§ WHAT TO DO: Among the entries, find the lines with the string "rustup" and copy them.

[Records from a data source]
[Start of Attachment]

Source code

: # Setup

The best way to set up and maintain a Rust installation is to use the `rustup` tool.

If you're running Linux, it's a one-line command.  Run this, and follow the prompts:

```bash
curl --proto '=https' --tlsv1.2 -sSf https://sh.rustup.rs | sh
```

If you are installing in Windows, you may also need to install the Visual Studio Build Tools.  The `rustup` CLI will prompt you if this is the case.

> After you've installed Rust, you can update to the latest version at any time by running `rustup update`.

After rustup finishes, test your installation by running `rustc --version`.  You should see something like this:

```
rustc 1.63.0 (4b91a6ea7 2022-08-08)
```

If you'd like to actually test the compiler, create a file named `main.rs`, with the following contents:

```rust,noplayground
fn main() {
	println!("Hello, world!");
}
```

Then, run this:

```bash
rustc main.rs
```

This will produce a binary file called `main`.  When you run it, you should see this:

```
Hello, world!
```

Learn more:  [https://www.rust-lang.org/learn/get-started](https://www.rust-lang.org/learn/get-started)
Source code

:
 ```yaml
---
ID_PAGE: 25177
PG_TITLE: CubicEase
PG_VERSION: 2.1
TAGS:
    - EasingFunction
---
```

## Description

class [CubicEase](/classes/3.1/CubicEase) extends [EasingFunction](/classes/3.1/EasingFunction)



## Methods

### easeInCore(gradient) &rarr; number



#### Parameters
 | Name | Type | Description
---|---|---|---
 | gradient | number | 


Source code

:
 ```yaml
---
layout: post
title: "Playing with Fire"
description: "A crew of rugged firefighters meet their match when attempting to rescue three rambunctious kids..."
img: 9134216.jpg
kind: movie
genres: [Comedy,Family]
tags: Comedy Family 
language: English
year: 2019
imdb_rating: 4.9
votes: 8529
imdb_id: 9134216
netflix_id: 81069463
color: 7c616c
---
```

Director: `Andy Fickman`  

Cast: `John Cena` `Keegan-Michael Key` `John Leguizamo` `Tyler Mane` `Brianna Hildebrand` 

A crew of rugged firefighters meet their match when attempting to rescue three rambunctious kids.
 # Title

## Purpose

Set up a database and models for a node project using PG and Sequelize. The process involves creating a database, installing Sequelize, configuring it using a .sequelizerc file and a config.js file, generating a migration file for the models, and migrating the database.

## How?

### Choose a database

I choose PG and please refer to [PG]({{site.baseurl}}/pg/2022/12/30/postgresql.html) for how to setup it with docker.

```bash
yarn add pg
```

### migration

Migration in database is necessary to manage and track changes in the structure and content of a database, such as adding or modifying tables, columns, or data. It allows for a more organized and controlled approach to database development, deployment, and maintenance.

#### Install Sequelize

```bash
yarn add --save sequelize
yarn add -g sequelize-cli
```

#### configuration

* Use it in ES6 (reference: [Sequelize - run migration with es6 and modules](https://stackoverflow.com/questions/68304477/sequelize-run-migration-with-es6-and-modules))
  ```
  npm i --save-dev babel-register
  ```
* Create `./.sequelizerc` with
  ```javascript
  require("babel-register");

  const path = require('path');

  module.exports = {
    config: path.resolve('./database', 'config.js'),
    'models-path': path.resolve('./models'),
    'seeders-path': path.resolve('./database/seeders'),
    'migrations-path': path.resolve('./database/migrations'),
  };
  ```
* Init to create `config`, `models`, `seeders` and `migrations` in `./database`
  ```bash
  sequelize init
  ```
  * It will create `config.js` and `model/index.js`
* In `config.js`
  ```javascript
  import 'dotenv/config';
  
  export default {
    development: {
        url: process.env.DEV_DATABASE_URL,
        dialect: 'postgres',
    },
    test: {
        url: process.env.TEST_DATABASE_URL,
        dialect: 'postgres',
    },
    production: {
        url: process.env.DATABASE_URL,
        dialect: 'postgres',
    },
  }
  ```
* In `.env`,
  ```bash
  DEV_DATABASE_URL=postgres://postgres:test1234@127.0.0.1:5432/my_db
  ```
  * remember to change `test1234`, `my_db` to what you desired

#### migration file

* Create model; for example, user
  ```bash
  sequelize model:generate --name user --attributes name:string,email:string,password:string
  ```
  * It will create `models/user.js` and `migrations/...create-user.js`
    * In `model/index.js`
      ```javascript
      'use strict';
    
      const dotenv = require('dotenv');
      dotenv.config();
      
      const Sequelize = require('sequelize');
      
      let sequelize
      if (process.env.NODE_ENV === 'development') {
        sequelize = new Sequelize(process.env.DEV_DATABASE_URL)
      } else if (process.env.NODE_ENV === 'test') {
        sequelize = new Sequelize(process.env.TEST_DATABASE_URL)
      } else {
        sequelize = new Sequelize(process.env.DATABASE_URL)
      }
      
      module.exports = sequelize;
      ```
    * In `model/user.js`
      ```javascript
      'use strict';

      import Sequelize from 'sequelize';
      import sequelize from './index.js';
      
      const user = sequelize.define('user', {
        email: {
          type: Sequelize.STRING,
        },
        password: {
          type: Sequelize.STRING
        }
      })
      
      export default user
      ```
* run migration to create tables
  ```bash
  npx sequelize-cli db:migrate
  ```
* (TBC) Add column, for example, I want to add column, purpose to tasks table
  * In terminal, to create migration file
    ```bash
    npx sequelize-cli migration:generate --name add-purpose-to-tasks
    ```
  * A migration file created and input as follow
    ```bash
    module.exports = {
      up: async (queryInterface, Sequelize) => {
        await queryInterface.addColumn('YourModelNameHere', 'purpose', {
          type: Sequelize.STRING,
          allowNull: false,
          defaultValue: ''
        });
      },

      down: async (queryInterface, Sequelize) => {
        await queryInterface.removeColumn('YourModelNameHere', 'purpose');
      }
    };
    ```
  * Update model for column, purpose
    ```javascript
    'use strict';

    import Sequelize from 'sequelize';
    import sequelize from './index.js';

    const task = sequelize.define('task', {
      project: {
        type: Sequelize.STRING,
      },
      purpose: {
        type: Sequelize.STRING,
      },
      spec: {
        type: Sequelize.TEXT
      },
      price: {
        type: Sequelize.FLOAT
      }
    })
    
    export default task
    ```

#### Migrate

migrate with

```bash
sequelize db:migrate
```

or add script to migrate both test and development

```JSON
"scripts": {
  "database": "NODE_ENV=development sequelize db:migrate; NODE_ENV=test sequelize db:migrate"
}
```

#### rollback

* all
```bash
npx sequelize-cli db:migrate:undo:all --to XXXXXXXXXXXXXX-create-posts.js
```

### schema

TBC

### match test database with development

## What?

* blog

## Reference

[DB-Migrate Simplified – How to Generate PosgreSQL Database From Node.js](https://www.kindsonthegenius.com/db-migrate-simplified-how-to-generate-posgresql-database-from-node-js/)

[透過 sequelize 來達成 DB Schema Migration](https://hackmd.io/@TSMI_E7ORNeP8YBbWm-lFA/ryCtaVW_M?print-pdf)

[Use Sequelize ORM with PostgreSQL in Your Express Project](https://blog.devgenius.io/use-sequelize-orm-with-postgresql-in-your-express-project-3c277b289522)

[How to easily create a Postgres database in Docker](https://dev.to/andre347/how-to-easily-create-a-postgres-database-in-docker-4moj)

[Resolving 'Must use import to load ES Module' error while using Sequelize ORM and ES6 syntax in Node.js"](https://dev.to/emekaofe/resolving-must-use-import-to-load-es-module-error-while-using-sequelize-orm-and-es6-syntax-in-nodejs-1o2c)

[End of Attachment]

§ RESULT FOR THIS TASK:
The best way to set up and maintain a Rust installation is to use the `rustup` tool.
curl --proto '=https' --tlsv1.2 -sSf https://sh.rustup.rs | sh
If you are installing in Windows, you may also need to install the Visual Studio Build Tools.  The `rustup` CLI will prompt you if this is the case.
> After you've installed Rust, you can update to the latest version at any time by running `rustup update`.
After rustup finishes, test your installation by running `rustc --version`.  You should see something like this:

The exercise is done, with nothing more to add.